Activity:
Retype, word for word, each line between the lines holding "fails to load" and "- Processing time", inclusive, and leave the rest of the data alone.

Records:
***
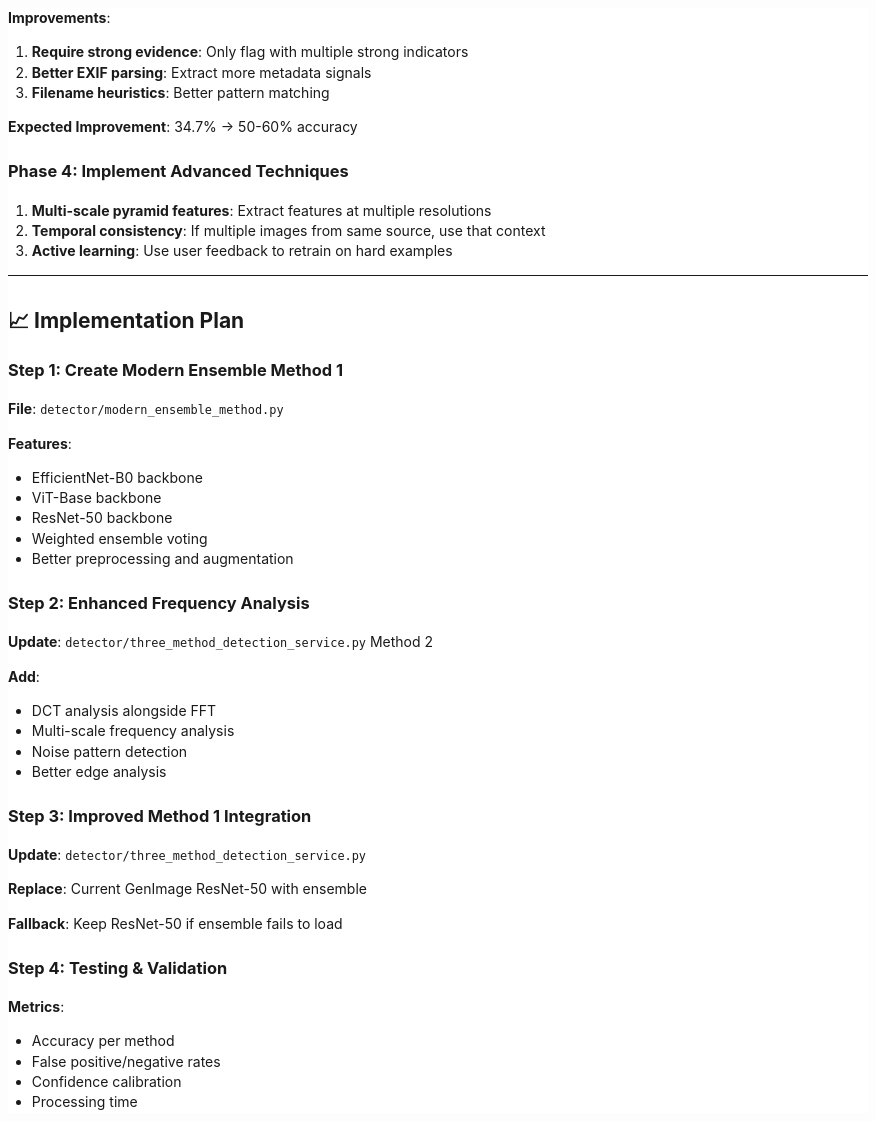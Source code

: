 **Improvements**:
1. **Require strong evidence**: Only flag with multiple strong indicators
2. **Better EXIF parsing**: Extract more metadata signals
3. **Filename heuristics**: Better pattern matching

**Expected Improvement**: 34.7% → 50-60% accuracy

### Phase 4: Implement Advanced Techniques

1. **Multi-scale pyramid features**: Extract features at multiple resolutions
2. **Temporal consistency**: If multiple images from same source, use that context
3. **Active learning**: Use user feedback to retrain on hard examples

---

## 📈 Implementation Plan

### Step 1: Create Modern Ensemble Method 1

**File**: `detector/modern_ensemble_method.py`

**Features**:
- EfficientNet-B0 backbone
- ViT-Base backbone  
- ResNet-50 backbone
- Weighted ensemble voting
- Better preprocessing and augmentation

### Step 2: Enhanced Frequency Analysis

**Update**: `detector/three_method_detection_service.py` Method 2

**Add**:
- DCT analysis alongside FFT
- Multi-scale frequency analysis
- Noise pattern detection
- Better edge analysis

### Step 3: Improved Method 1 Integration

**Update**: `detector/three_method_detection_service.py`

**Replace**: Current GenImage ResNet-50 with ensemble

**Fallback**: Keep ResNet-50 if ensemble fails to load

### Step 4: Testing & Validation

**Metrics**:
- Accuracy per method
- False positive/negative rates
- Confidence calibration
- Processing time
***
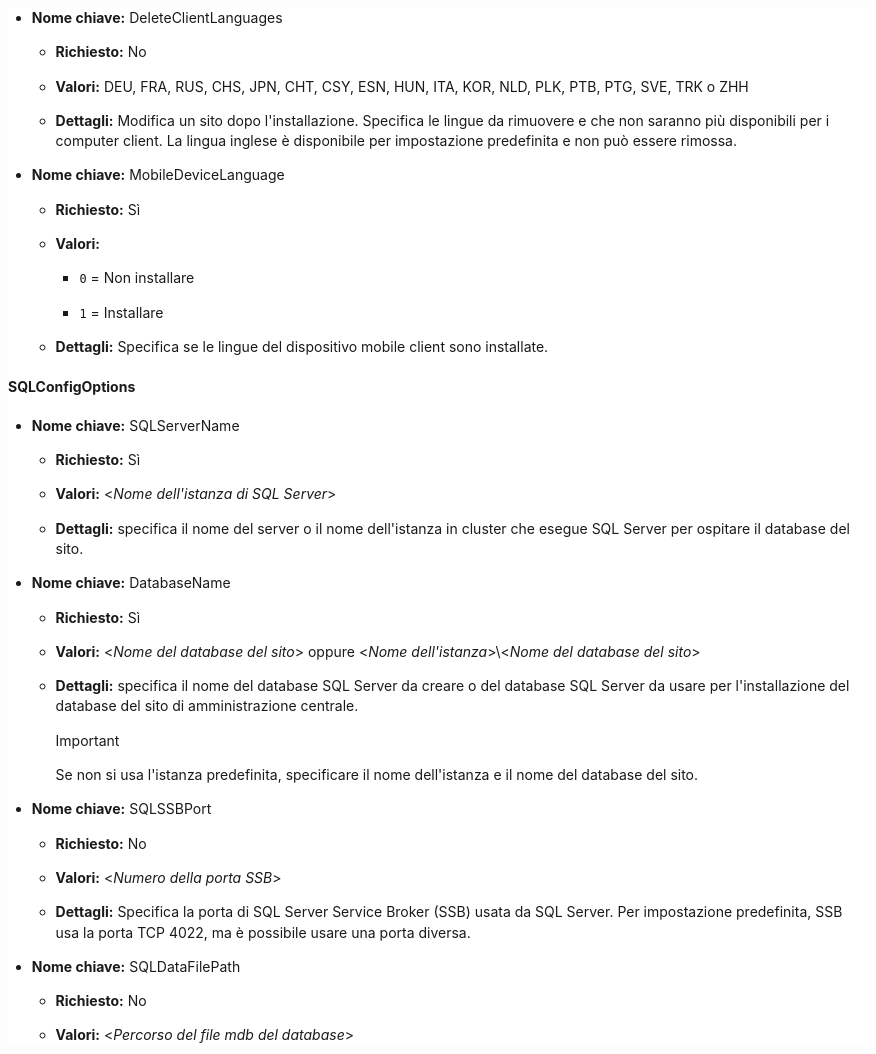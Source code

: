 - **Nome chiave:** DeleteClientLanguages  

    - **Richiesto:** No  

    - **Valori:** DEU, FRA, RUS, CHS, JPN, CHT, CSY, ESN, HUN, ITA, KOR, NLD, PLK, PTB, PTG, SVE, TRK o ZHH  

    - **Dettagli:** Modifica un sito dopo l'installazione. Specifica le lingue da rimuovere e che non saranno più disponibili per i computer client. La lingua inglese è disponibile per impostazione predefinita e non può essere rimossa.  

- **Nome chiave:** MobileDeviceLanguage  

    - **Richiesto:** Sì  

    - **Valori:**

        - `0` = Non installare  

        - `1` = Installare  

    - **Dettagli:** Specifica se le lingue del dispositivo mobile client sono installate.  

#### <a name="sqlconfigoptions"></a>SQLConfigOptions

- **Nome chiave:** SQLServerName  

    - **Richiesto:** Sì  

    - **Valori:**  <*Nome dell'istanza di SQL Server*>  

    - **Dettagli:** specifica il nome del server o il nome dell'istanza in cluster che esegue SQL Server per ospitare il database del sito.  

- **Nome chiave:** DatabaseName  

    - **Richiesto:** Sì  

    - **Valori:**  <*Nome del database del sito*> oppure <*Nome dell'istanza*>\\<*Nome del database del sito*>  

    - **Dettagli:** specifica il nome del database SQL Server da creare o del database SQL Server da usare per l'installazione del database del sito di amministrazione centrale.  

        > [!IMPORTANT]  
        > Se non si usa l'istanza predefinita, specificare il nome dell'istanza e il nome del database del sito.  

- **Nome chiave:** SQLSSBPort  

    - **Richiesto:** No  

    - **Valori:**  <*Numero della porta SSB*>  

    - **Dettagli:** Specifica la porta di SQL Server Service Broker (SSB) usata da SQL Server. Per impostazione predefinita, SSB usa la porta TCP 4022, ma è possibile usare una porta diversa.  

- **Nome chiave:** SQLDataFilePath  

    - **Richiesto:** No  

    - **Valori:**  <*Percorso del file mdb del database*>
***
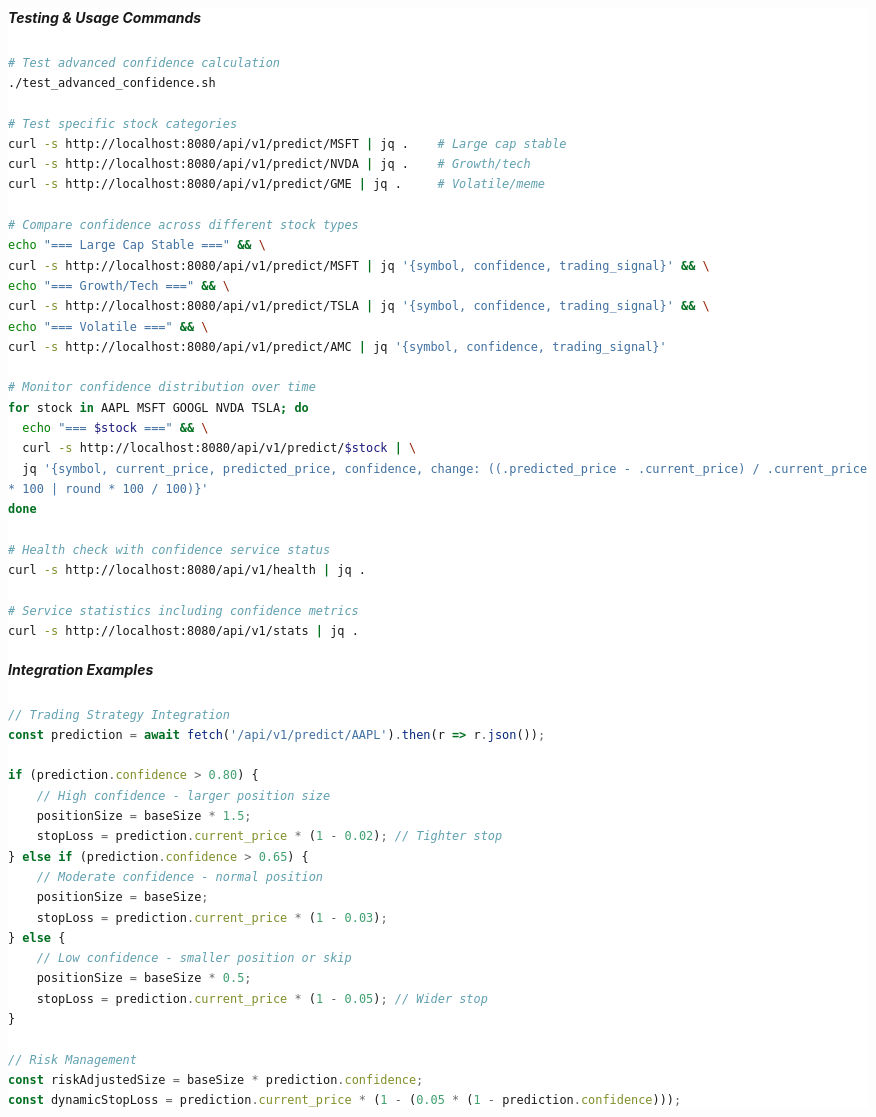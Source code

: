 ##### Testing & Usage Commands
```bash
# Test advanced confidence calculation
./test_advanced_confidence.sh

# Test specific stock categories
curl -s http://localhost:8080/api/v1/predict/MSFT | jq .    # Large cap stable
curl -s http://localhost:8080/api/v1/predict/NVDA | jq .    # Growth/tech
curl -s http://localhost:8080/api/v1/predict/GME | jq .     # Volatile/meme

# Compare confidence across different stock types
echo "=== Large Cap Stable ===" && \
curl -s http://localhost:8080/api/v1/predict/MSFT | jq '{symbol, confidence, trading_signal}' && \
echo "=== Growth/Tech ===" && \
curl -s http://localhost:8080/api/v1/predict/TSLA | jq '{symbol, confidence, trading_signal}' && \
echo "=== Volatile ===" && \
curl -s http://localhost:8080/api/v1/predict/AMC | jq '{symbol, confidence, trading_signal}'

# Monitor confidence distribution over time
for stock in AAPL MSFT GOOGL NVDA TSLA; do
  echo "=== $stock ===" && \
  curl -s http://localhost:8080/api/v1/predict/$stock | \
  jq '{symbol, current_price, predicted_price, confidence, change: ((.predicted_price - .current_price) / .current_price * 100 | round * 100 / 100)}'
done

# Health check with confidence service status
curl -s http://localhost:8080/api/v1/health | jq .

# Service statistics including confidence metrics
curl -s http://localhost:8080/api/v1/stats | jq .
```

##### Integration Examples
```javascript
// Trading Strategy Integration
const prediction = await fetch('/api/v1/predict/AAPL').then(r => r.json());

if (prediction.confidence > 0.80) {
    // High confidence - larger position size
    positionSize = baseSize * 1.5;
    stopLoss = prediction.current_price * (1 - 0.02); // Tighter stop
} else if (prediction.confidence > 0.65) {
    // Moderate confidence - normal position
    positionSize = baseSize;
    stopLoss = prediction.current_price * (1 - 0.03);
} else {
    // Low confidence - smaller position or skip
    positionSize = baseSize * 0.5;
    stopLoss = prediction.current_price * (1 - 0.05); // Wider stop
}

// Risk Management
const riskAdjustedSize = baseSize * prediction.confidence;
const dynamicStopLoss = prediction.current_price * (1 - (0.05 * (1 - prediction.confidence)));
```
***
Final answer:
**Fallback**: Keep ResNet-50 if ensemble fails to load

### Step 4: Testing & Validation

**Metrics**:
- Accuracy per method
- False positive/negative rates
- Confidence calibration
- Processing time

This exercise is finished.